→ WORK REQUEST:
The copy you return should hold every record below word for word and no images.

→ INPUT DATA:
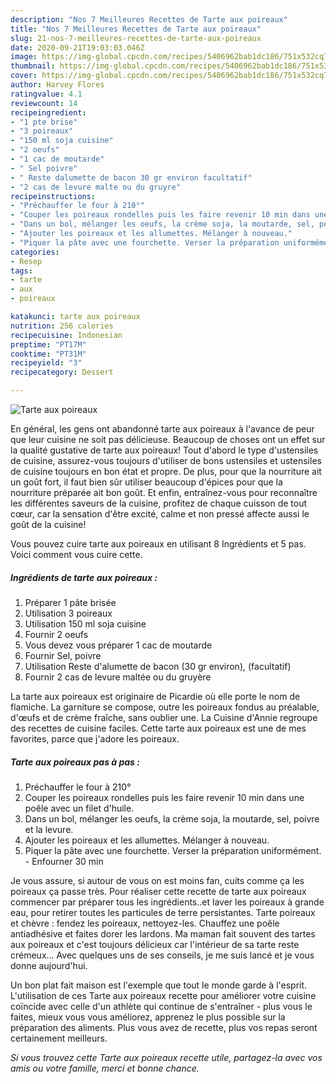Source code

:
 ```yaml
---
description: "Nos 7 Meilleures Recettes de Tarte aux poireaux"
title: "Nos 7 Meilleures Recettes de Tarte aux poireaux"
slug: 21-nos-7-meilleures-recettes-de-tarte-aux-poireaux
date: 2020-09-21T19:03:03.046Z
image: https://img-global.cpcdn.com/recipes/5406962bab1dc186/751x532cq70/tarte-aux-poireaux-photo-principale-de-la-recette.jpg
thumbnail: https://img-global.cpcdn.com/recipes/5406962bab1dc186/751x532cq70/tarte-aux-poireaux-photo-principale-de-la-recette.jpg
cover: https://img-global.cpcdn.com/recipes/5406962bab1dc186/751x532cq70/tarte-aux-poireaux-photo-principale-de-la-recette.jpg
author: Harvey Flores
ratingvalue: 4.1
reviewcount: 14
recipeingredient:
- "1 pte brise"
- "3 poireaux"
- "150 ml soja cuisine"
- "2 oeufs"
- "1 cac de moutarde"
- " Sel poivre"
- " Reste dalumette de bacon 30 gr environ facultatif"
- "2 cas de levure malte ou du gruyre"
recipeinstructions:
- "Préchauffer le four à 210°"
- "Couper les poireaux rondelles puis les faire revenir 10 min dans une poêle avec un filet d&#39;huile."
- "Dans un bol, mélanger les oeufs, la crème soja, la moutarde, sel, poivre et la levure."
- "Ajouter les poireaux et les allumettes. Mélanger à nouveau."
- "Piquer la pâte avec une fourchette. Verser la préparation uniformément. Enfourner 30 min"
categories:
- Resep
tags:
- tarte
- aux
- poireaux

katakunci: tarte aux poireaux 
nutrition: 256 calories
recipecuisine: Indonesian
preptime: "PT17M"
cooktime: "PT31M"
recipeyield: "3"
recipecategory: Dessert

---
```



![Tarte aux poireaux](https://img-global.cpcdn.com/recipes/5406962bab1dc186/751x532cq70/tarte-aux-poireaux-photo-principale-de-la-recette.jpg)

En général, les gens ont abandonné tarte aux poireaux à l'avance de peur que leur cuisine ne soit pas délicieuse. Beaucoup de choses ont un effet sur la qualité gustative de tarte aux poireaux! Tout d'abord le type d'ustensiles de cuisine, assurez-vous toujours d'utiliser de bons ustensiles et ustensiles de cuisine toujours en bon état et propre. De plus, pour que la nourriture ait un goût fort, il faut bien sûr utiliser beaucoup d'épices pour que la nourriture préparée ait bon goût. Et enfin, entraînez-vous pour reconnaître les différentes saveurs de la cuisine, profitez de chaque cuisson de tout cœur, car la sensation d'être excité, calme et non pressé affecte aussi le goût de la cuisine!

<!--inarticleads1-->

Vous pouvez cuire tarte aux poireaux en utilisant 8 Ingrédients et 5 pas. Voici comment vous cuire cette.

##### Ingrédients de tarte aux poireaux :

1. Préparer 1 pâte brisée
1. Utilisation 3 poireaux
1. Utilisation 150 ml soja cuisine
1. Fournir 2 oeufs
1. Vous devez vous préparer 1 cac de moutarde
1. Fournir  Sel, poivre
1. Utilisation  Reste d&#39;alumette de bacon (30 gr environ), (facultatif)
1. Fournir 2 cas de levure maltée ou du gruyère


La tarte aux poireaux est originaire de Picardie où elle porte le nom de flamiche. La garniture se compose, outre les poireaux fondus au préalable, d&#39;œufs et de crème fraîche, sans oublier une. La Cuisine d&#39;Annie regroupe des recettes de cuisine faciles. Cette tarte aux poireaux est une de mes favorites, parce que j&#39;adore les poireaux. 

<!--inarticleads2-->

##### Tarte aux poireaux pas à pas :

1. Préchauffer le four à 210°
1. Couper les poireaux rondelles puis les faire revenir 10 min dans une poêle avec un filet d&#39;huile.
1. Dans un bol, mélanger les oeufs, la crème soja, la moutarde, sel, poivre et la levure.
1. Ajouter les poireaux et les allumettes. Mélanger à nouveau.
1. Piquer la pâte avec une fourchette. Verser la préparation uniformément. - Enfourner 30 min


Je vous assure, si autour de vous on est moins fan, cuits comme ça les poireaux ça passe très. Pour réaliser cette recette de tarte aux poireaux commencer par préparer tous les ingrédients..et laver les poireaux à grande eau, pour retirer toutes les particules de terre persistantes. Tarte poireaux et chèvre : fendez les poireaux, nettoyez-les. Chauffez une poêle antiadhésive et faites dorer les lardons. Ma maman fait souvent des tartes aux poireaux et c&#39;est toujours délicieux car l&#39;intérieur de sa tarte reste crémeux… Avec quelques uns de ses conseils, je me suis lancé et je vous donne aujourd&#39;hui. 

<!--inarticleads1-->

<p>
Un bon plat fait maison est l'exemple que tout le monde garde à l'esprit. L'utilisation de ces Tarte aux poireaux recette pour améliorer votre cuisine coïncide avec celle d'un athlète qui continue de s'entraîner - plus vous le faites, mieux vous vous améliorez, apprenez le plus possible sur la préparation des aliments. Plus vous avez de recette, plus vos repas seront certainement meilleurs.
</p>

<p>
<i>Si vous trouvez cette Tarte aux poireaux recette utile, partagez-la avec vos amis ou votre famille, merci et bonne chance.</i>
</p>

→ ANSWER BOX:
Source code

:
 ```yaml
---
description: "Nos 7 Meilleures Recettes de Tarte aux poireaux"
title: "Nos 7 Meilleures Recettes de Tarte aux poireaux"
slug: 21-nos-7-meilleures-recettes-de-tarte-aux-poireaux
date: 2020-09-21T19:03:03.046Z
image: https://img-global.cpcdn.com/recipes/5406962bab1dc186/751x532cq70/tarte-aux-poireaux-photo-principale-de-la-recette.jpg
thumbnail: https://img-global.cpcdn.com/recipes/5406962bab1dc186/751x532cq70/tarte-aux-poireaux-photo-principale-de-la-recette.jpg
cover: https://img-global.cpcdn.com/recipes/5406962bab1dc186/751x532cq70/tarte-aux-poireaux-photo-principale-de-la-recette.jpg
author: Harvey Flores
ratingvalue: 4.1
reviewcount: 14
recipeingredient:
- "1 pte brise"
- "3 poireaux"
- "150 ml soja cuisine"
- "2 oeufs"
- "1 cac de moutarde"
- " Sel poivre"
- " Reste dalumette de bacon 30 gr environ facultatif"
- "2 cas de levure malte ou du gruyre"
recipeinstructions:
- "Préchauffer le four à 210°"
- "Couper les poireaux rondelles puis les faire revenir 10 min dans une poêle avec un filet d&#39;huile."
- "Dans un bol, mélanger les oeufs, la crème soja, la moutarde, sel, poivre et la levure."
- "Ajouter les poireaux et les allumettes. Mélanger à nouveau."
- "Piquer la pâte avec une fourchette. Verser la préparation uniformément. Enfourner 30 min"
categories:
- Resep
tags:
- tarte
- aux
- poireaux

katakunci: tarte aux poireaux 
nutrition: 256 calories
recipecuisine: Indonesian
preptime: "PT17M"
cooktime: "PT31M"
recipeyield: "3"
recipecategory: Dessert

---
```



![Tarte aux poireaux](https://img-global.cpcdn.com/recipes/5406962bab1dc186/751x532cq70/tarte-aux-poireaux-photo-principale-de-la-recette.jpg)

En général, les gens ont abandonné tarte aux poireaux à l'avance de peur que leur cuisine ne soit pas délicieuse. Beaucoup de choses ont un effet sur la qualité gustative de tarte aux poireaux! Tout d'abord le type d'ustensiles de cuisine, assurez-vous toujours d'utiliser de bons ustensiles et ustensiles de cuisine toujours en bon état et propre. De plus, pour que la nourriture ait un goût fort, il faut bien sûr utiliser beaucoup d'épices pour que la nourriture préparée ait bon goût. Et enfin, entraînez-vous pour reconnaître les différentes saveurs de la cuisine, profitez de chaque cuisson de tout cœur, car la sensation d'être excité, calme et non pressé affecte aussi le goût de la cuisine!

<!--inarticleads1-->

Vous pouvez cuire tarte aux poireaux en utilisant 8 Ingrédients et 5 pas. Voici comment vous cuire cette.

##### Ingrédients de tarte aux poireaux :

1. Préparer 1 pâte brisée
1. Utilisation 3 poireaux
1. Utilisation 150 ml soja cuisine
1. Fournir 2 oeufs
1. Vous devez vous préparer 1 cac de moutarde
1. Fournir  Sel, poivre
1. Utilisation  Reste d&#39;alumette de bacon (30 gr environ), (facultatif)
1. Fournir 2 cas de levure maltée ou du gruyère


La tarte aux poireaux est originaire de Picardie où elle porte le nom de flamiche. La garniture se compose, outre les poireaux fondus au préalable, d&#39;œufs et de crème fraîche, sans oublier une. La Cuisine d&#39;Annie regroupe des recettes de cuisine faciles. Cette tarte aux poireaux est une de mes favorites, parce que j&#39;adore les poireaux. 

<!--inarticleads2-->

##### Tarte aux poireaux pas à pas :

1. Préchauffer le four à 210°
1. Couper les poireaux rondelles puis les faire revenir 10 min dans une poêle avec un filet d&#39;huile.
1. Dans un bol, mélanger les oeufs, la crème soja, la moutarde, sel, poivre et la levure.
1. Ajouter les poireaux et les allumettes. Mélanger à nouveau.
1. Piquer la pâte avec une fourchette. Verser la préparation uniformément. - Enfourner 30 min


Je vous assure, si autour de vous on est moins fan, cuits comme ça les poireaux ça passe très. Pour réaliser cette recette de tarte aux poireaux commencer par préparer tous les ingrédients..et laver les poireaux à grande eau, pour retirer toutes les particules de terre persistantes. Tarte poireaux et chèvre : fendez les poireaux, nettoyez-les. Chauffez une poêle antiadhésive et faites dorer les lardons. Ma maman fait souvent des tartes aux poireaux et c&#39;est toujours délicieux car l&#39;intérieur de sa tarte reste crémeux… Avec quelques uns de ses conseils, je me suis lancé et je vous donne aujourd&#39;hui. 

<!--inarticleads1-->

<p>
Un bon plat fait maison est l'exemple que tout le monde garde à l'esprit. L'utilisation de ces Tarte aux poireaux recette pour améliorer votre cuisine coïncide avec celle d'un athlète qui continue de s'entraîner - plus vous le faites, mieux vous vous améliorez, apprenez le plus possible sur la préparation des aliments. Plus vous avez de recette, plus vos repas seront certainement meilleurs.
</p>

<p>
<i>Si vous trouvez cette Tarte aux poireaux recette utile, partagez-la avec vos amis ou votre famille, merci et bonne chance.</i>
</p>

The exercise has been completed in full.